The new Gilbert Scott restaurant in London's St Pancras Renaissance Hotel is a Victorian funfare of classic dishes from pioneering British cooks.
From tomorrow, ordering up a Manchester Tart for dessert will lose its association with Wayne Rooney and a seedy night at The Lowry.
The tart I write of will be served at the spanking new Gilbert Scott restaurant in London’s St Pancras Renaissance Hotel, and is a creation of puff pastry topped with jam, custard and bananas, served dramatically from a “Pastry Bar”. Still, as puddings go, it sounds slightly smutty.
King’s Cross landmark
Even if you’re not a Londoner, the chances are you’ve pitched up at King’s Cross Station at one point or another and wondered what lies inside the rusty Gothic hulk beyond the modern station terminal on Euston Road.
For the past fifty years or so, the answer has been “very little”. The building fronted the original St Pancras Station, which opened in 1868 to link London with Yorkshire. It was one of the capital’s most celebrated constructions, designed by the architect Sir George Gilbert Scott, and housed the plush Midland Grand Hotel.

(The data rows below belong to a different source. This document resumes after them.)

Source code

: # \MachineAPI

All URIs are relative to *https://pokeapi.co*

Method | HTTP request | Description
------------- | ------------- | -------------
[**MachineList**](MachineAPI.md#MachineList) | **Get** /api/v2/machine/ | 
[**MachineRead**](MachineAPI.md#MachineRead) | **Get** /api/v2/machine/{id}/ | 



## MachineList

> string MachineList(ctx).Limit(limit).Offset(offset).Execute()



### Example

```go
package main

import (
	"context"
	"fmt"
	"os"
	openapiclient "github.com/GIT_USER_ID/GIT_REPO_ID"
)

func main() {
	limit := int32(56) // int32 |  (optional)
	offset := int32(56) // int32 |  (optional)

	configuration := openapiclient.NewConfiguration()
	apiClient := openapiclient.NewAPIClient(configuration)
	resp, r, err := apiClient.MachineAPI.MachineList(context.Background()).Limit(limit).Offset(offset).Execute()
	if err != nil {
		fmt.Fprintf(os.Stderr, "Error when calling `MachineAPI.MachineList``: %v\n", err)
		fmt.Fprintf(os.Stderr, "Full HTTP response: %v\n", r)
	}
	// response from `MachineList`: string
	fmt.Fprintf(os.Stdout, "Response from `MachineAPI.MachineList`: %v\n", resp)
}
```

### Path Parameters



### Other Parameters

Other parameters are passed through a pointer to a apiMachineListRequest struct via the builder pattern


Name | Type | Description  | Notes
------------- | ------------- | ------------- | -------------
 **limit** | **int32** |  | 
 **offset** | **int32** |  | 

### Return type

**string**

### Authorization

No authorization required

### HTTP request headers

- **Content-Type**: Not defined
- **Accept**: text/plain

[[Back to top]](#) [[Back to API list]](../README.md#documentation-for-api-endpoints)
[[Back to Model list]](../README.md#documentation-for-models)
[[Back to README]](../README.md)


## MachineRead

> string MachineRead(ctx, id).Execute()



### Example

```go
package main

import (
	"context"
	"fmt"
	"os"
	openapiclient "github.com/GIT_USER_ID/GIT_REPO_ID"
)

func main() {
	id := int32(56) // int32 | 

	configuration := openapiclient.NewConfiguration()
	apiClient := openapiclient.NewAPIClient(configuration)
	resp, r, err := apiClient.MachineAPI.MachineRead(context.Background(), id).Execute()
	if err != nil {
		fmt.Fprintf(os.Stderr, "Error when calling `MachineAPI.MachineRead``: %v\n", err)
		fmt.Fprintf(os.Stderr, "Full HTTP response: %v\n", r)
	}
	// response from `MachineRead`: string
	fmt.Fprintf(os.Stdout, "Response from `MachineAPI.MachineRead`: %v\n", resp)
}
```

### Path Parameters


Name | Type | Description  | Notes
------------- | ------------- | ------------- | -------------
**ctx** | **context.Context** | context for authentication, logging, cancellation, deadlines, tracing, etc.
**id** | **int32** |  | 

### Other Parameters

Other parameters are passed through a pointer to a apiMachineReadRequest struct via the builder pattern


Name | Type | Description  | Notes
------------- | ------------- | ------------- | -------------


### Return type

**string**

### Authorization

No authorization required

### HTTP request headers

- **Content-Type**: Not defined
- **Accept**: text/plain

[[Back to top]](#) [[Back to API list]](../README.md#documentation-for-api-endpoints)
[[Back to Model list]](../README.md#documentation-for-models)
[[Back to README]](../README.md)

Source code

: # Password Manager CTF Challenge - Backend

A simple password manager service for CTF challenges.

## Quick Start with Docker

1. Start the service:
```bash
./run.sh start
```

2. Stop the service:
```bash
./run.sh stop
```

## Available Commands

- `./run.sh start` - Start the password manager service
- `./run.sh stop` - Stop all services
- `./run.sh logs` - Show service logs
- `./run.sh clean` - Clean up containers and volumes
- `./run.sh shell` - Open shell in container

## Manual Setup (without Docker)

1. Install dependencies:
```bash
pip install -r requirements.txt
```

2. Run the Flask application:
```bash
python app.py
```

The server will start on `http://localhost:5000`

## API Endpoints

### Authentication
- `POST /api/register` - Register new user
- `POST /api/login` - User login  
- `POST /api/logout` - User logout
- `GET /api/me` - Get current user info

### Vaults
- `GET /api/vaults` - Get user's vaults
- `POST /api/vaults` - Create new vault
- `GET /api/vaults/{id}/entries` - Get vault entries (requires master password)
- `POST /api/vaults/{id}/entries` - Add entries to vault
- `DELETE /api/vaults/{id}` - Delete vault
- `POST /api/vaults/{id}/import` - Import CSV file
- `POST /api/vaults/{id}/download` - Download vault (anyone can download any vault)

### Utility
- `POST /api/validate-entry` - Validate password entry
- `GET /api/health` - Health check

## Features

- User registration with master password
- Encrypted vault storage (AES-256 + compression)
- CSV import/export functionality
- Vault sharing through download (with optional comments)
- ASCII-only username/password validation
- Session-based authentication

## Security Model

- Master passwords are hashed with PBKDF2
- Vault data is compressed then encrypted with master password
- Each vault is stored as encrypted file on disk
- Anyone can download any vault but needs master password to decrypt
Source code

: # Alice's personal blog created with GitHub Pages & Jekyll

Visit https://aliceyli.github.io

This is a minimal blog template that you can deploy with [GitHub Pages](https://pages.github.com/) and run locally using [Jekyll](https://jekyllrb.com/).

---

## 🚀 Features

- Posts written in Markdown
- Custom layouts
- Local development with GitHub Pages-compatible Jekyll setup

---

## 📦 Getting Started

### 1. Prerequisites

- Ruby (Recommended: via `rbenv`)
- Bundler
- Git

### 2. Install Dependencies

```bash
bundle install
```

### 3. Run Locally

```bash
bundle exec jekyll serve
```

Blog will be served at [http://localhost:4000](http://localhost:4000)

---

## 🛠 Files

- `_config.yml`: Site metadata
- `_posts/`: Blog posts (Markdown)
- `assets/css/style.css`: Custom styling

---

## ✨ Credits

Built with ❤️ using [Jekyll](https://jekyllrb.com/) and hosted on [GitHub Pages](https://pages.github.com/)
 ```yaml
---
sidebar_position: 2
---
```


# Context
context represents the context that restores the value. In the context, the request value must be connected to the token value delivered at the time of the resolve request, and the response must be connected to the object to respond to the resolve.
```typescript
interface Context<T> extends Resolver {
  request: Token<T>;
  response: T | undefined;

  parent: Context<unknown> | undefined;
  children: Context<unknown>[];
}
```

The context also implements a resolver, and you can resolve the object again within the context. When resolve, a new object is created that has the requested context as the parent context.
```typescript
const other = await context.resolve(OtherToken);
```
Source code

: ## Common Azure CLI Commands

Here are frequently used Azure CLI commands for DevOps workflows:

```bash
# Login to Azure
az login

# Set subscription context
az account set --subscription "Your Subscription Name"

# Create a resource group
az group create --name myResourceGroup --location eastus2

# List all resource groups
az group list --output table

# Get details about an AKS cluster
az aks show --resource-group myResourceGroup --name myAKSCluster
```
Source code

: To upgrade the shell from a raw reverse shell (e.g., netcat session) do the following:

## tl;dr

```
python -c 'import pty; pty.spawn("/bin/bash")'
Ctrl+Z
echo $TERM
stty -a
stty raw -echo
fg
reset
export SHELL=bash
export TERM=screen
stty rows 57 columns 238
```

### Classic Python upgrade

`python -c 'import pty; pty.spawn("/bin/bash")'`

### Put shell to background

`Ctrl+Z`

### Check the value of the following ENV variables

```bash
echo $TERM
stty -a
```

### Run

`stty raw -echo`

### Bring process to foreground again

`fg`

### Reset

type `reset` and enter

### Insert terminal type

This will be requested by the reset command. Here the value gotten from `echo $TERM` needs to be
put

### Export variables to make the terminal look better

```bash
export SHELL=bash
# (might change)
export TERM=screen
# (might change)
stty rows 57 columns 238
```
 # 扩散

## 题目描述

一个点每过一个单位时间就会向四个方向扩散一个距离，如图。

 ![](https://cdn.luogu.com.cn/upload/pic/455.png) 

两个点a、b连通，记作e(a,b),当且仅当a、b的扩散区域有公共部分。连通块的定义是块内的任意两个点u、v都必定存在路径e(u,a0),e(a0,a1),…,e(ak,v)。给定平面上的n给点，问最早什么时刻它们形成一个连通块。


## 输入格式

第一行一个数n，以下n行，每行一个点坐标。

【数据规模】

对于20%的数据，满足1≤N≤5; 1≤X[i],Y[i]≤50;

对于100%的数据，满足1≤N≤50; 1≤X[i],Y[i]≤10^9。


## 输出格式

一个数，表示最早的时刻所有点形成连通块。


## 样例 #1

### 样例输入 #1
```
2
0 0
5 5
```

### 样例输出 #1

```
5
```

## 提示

The arrival of the Eurostar Terminal in 2007 hinted at a revival for the building, but the complexity of renovating the derelict shell into a luxury hotel, the St Pancras Renaissance has kept us waiting, until now.
Marcus Wareing restaurant
The £150 million repair job and 189 5* bedrooms are all very well, but of course we’re just interested in the nosh. And my, what nosh it is, as Giles Coren reveals in this exclusive video about the hotel’s Marcus Wareing-run restaurant.
New direction for Wareing
Two Michelin-starred Wareing is known for his fancy pants haute cuisine at his eponymous restaurant at The Berkeley in Knightsbridge, but he is muting his famous name with this new venture, called The Gilbert Scott in homage to St Pancras’s architect. It opens tomorrow, 5 May.
The Gilbert Scott is billed as a “British brasserie”. It is managed by Wareing’s protégée Chantelle Nicholson, who has worked with him at Pétrus and The Savoy Grill, and the menu reveals a few surprises.
Old school British grub
Instead of the latest in food innovations, The Gilbert Scott is a Victorian funfare of classic dishes from pioneering British cooks, including Isabelle Beeton, Agnes Marshall, John Nott and Florence White.
To start, from £7, are Cornish Lobster Salad, Mulligatawny, Harrogate Loaf (veal, bacon and parsley terrine) and Bacon Olives, among other traditional treats.
The main courses, from £15, include pies and stews, Dorset Jugged Steak (braised featherblade with port, pork dumplings and redcurrant), Tweed Kettle (sea trout with a lemon, nutmeg and herb crust), battered cod and Dover Sole.
Pudding fiends can tend to a sweet tooth with Eccles Cakes and Cheddar Cheese Ice Cream, Mrs Beeton’s Snow Eggs (meringues floating on custard – a British îles flottante) and Cambridge Burnt Cream (crème brûlée was invented at Trinity College, Cambridge, doncha know).
Lavish restoration project
Great care has been taken to restore the original interiors by designers the David Collins Studio. The restaurant, open seven days a week for lunch and dinner, will seat 120 under its ornate hand painted ceilings and decadent marble and gold leaf fittings. For special occasions, there is a private dining room for 12 or the Kitchen Table for 10.
The restaurant will not be as formal as Marcus Wareing at The Berkeley – it is billed as a brasserie, so popping in for one or two courses rather than time-consuming tasting menus should be welcomed.
In fact, if you just want to marvel at the flashness of the jaunt, the bar is open to all for breakfast, cocktails and “British Bites” from £4, such as Pork and Sage Stuffing Balls and Lancashire Mushroom Rolls. Or go for “Elevensies” or “Threesies”. At the latter you can dip into a punchbowl along with your cake.
There’s no doubt you can now arrive in London in style with The Gilbert Scott there to greet you. The question is whether you’ll want to continue your journey.